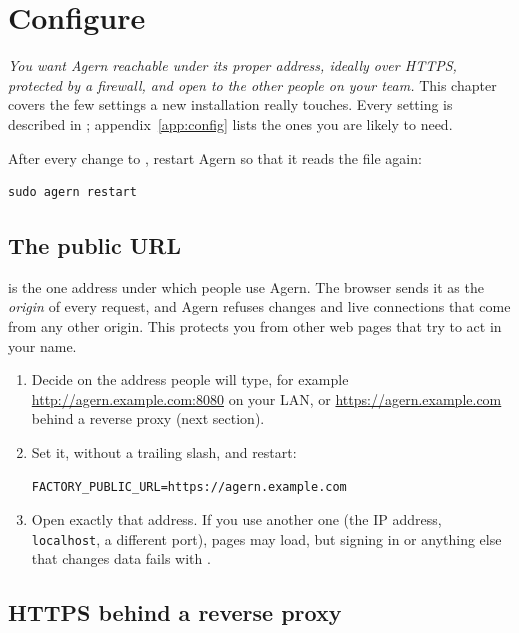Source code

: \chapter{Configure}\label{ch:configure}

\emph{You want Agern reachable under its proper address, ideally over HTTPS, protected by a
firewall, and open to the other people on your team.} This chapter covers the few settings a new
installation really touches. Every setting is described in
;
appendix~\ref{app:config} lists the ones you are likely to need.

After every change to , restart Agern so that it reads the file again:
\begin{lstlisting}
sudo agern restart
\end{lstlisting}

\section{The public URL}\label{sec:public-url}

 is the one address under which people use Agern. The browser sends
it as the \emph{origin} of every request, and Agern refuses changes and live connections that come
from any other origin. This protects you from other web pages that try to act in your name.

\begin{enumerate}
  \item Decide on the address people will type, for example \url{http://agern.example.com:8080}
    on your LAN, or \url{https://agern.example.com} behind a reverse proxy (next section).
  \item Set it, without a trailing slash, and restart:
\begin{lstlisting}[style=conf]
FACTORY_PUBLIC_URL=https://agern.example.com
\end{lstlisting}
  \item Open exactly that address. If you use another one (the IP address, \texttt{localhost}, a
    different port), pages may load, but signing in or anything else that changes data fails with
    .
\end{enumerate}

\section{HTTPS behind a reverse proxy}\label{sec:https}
***
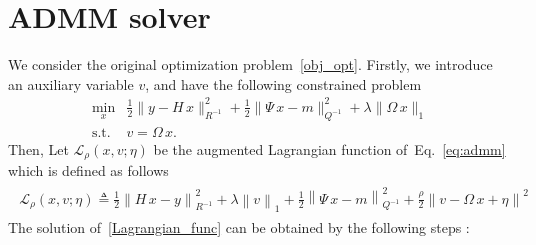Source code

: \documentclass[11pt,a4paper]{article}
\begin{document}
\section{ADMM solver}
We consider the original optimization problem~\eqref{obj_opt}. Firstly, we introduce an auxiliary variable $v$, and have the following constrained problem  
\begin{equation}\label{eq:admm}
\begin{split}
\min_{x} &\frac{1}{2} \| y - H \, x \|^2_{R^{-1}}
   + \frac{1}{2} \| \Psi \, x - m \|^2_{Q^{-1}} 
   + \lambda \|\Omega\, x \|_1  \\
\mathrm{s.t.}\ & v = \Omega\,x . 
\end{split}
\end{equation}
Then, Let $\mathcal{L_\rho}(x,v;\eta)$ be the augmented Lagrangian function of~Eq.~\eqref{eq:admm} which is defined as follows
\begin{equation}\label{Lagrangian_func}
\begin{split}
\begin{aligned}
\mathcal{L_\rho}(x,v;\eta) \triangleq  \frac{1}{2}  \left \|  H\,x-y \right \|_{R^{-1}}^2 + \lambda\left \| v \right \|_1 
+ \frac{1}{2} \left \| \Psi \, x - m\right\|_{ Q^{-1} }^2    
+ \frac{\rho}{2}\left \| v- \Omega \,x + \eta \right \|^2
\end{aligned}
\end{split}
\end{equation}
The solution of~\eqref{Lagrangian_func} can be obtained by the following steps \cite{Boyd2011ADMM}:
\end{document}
***
Go through the material above and count the lines that include "people". Give the number alone.

3